2.1 Symmetric Key Without Trusted Third Party
Perhaps the simplest(and yet effective) example in this class is the ISO One-pass Symmetric Key
Unilateral Authentication Protocol. It consists of the single message:
A → B : T ext2, E(Kab : [T a|N a], B, T ext1) (1)
Here the text fields shown are optional; their use is implementation specific (and we shall
ignore them in this discussion). We can see that the claimant A (i.e. the one who wishes to prove
something) sends an encrypted message containing a nonce and the identifier of the verifier (i.e.

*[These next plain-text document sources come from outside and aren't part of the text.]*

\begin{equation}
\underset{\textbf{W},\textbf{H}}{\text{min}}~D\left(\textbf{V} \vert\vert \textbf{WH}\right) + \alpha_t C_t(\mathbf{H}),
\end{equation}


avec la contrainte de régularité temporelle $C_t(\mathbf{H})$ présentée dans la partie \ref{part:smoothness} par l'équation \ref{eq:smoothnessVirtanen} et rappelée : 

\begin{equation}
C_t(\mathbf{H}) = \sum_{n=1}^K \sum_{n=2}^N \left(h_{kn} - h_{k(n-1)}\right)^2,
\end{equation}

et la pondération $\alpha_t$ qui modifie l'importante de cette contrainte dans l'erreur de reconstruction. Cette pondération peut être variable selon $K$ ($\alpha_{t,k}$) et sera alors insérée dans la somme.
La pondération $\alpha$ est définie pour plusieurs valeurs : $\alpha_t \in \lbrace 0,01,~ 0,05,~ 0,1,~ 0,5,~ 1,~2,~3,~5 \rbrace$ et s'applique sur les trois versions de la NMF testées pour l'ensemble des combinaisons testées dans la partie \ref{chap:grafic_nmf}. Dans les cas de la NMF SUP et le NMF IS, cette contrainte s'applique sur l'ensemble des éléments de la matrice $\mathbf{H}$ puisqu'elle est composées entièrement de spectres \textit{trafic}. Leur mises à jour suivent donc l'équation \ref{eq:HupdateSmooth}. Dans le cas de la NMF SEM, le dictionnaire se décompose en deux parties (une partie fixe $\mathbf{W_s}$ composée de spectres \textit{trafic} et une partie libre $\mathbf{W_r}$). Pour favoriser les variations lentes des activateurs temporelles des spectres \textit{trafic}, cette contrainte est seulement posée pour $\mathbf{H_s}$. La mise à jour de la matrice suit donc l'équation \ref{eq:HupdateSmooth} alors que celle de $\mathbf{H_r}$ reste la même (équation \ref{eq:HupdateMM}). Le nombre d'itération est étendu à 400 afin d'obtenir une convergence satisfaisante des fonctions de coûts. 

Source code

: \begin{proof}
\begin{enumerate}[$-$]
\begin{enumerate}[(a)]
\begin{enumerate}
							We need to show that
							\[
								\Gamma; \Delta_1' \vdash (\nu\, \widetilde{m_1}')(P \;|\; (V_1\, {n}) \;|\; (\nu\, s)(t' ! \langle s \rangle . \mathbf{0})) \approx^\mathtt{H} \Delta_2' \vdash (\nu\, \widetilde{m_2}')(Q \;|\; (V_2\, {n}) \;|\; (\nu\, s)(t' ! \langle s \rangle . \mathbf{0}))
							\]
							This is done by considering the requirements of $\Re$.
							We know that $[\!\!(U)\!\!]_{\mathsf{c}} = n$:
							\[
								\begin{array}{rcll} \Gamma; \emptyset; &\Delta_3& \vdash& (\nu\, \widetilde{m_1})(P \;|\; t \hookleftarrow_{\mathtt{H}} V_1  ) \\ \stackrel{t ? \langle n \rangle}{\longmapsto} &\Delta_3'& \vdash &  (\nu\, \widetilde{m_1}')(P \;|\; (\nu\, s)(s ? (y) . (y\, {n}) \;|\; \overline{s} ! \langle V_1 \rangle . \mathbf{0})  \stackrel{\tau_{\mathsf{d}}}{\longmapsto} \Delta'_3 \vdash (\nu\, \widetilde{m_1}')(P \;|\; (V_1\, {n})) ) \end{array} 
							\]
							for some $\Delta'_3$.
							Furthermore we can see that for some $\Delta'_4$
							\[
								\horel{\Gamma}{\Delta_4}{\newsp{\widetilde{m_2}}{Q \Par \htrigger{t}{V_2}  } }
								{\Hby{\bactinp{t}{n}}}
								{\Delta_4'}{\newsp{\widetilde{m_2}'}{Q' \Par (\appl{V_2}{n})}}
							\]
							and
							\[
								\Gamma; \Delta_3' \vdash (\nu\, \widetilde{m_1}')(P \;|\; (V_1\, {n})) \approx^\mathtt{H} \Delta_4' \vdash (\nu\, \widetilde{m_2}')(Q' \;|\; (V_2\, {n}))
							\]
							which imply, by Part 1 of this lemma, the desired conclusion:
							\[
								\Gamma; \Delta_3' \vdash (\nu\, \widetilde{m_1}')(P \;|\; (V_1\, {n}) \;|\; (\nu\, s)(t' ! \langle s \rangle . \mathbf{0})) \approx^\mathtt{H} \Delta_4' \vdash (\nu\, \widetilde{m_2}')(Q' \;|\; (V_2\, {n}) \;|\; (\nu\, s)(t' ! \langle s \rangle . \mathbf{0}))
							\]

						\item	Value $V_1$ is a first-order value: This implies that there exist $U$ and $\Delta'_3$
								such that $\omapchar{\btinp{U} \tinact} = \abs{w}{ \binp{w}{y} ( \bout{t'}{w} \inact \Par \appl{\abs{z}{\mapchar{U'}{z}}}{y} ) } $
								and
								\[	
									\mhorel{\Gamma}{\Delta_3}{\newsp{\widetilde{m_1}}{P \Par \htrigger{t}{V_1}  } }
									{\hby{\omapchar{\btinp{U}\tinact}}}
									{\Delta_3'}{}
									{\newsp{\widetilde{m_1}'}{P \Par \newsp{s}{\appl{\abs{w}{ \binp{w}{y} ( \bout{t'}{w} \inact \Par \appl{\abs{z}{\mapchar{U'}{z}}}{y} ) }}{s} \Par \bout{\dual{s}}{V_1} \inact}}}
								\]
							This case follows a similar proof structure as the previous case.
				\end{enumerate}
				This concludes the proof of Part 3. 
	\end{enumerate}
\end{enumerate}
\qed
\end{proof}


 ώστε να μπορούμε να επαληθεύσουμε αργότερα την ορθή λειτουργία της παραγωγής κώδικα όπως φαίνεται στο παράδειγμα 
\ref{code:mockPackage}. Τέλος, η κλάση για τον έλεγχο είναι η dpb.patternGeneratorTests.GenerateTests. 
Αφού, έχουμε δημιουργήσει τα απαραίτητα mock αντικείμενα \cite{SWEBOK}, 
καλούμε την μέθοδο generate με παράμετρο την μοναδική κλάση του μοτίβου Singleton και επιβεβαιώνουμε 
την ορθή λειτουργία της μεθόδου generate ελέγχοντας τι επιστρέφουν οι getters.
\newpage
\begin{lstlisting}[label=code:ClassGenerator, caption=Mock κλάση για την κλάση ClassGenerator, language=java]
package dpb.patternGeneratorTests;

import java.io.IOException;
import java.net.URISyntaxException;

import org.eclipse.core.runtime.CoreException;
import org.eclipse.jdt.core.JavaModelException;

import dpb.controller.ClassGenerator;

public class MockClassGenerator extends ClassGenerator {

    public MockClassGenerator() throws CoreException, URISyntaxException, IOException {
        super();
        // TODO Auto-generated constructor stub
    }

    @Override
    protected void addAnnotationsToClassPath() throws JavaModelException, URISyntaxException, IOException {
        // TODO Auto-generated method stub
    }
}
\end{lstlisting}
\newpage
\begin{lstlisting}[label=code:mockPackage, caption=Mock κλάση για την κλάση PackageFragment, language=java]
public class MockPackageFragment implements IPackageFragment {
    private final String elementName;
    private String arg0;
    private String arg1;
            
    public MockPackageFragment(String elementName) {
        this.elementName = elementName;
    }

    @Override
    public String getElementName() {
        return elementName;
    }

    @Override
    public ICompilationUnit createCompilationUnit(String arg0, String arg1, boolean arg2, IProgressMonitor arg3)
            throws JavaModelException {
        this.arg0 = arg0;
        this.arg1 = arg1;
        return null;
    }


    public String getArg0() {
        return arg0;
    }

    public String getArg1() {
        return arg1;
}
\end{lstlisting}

the principal to whom the claim is made). The nonce may be a time-stamp Ta or a sequence
number Na depending on the capabilities of the environment and the communicating principals.
On receiving this message, B, who believes that the key Kab is known only to himself and A,
may deduce that A has recently sent this message if the sequence number is appropriate or if
the time-stamp has a recent value. Note here that if a malicious principal has unfettered access
to the network medium then use of sequence numbers will be insufficient (since he can record
message (1), prevent B from receiving it, and replay it to B at a later time).
The best-known protocols that do not use a trusted third party are simple challenge-response
mechanisms. One principal A issues data to a second principal B. B then carries out some
transformation and sends the result to A who checks to see if the appropriate transformation
has occurred. Figure 1 shows a simple challenge-response protocol. In this case the nonce
Na should be random. If the nonce were a sequence number, or were otherwise predictable,
a malicious principal could issue the next nonce value to B and record the response. When
A genuinely issued the same nonce value at a later date the intruder could replay B s earlier
response to complete the protocol. A could conclude only that the message he receives was
created at some time by B (but not necessarily in response to his most recent challenge).
Figure 1: Challenge Response Protocol
There are other variations on the challenge-response theme. Sometimes the challenge is en-
crypted, sometimes not; sometimes it is random, sometimes predictable(but never before user).
Gong highlights many issues associated with the use of nonces for such purposes.
The ISO Two-Pass Unilateral Authentication Protocol is described later in this document.
The ISO Two-and Three-Pass Mutual Authentication Protocols are described in further sections.
Another approach to ensuring authenticity uses cryptographic check functions. Essentially,
a message is sent together with some summary or digest calculated using a hash function using
a shard key.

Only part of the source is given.